Humanism takes a fundamentally different tack: Humanism is about what humans feel is good. And the crux of the biscuit is that human beings are naturally empathic: We do in fact feel bad when our fellow human beings suffer, and we do in fact feel good when our fellow human beings are happy. We didn't reason this out, this is just a fact about how we feel. In much the same way, you could absolutely convince me that eating a pound of Brussels sprouts every day would make me immortal and give me super-powers, you could convince me to eat a pound a day, but no amount of logical argumentation can ever make them taste good. Feelings are not the outcome of conscious deliberation, they are simply facts about our minds.

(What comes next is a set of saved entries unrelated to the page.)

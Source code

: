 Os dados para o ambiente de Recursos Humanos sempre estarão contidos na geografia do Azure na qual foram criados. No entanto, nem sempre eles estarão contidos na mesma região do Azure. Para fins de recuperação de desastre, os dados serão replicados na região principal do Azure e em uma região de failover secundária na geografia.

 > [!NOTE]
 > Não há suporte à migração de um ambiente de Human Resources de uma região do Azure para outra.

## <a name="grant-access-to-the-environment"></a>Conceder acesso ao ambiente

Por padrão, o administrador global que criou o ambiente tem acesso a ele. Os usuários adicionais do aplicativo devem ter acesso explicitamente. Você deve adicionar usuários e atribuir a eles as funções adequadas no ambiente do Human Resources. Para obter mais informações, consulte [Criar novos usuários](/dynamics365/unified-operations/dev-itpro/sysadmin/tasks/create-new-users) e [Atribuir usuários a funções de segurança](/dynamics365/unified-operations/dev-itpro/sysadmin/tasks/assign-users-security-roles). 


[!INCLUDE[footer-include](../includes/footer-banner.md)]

If people did not usually feel empathy, theists and moral objectivists would simply not argue that empathy "ought" to be the cornerstone of our morality. The idea that empathy is "objectively" true is a conclusion based on the evidence that most people actually feel empathy. I've written elsewhere about why the conclusion of objective truth is unjustified; here I'll just say that if the evidence of common feeling were sufficient to establish objective truth, then this selfsame evidence can also directly justify our social and legal rules, without the mediation of objective truth.

All atheists—objectivists and subjectivists alike—believe there is no supernatural enforcement of ethics. All atheists—objectivists and subjectivists alike—behave as they do because they freely choose (at least free of supernatural coercion) to do so. Even the staunchest atheist ethical objectivist must freely choose to behave according to her beliefs about objective ethics. And even a theist must freely choose to read more-or-less Humanistic ethics back into his Torah, Bible or Koran.

There's a simple answer to the theists who wonder why atheists behave in a good manner: We behave in a good manner for precisely the same reason that theists allow Humanist ethics to perform such textual and metaphorical violence to the primitive, savage and brutal ethics literally described in the Bible: Because those ethics represent how we actually feel about what is good. That we feel something is good is a necessary (but not always sufficient) reason to do it. And that's true whether we just choose to do what we want, or choose to construct an "objective" morality that sanctions what we want, or reinterpret scripture to sanction what we want.


  1. "And that's true whether we just choose to do what we want, or choose to construct an "objective" morality that sanctions what we want..."

    This is exactly what I had been thinking of putting to a certain, now banished, Mr. P. Lacking any evidence for objective morals (at least I don't recall him ever presenting any), they are reduced to a pragmatically positive, yet baseless, psychological construct. Now I'm not necessarily against pragmatically positive psychological constructs; it's just that I think one should be honest enough to say something like, "Well, I don't know if objective morals actually exist, but I find it a helpful concept."

    I think that would be the same as a (obviously liberal!) Christian saying that the morals entailed by their religion are good in a practical sense, regardless of their ability to verify the metaphysics upon which those morals are based.

  2. While I share your opinion on Kant's moral views, I don't share your disdain for his prose. I think that while he's very complicated, he's understandable to anyone willing to give a little effort. I mean, compare Kant to, say, Derrida. Kant is actually SAYING SOMETHING, even if it's not always easy to figure out what; Derrida is almost in toto literally nonsense.

  3. I think that while he's very complicated, he's understandable to anyone willing to give a little effort.

    You're a lot smarter than me, then.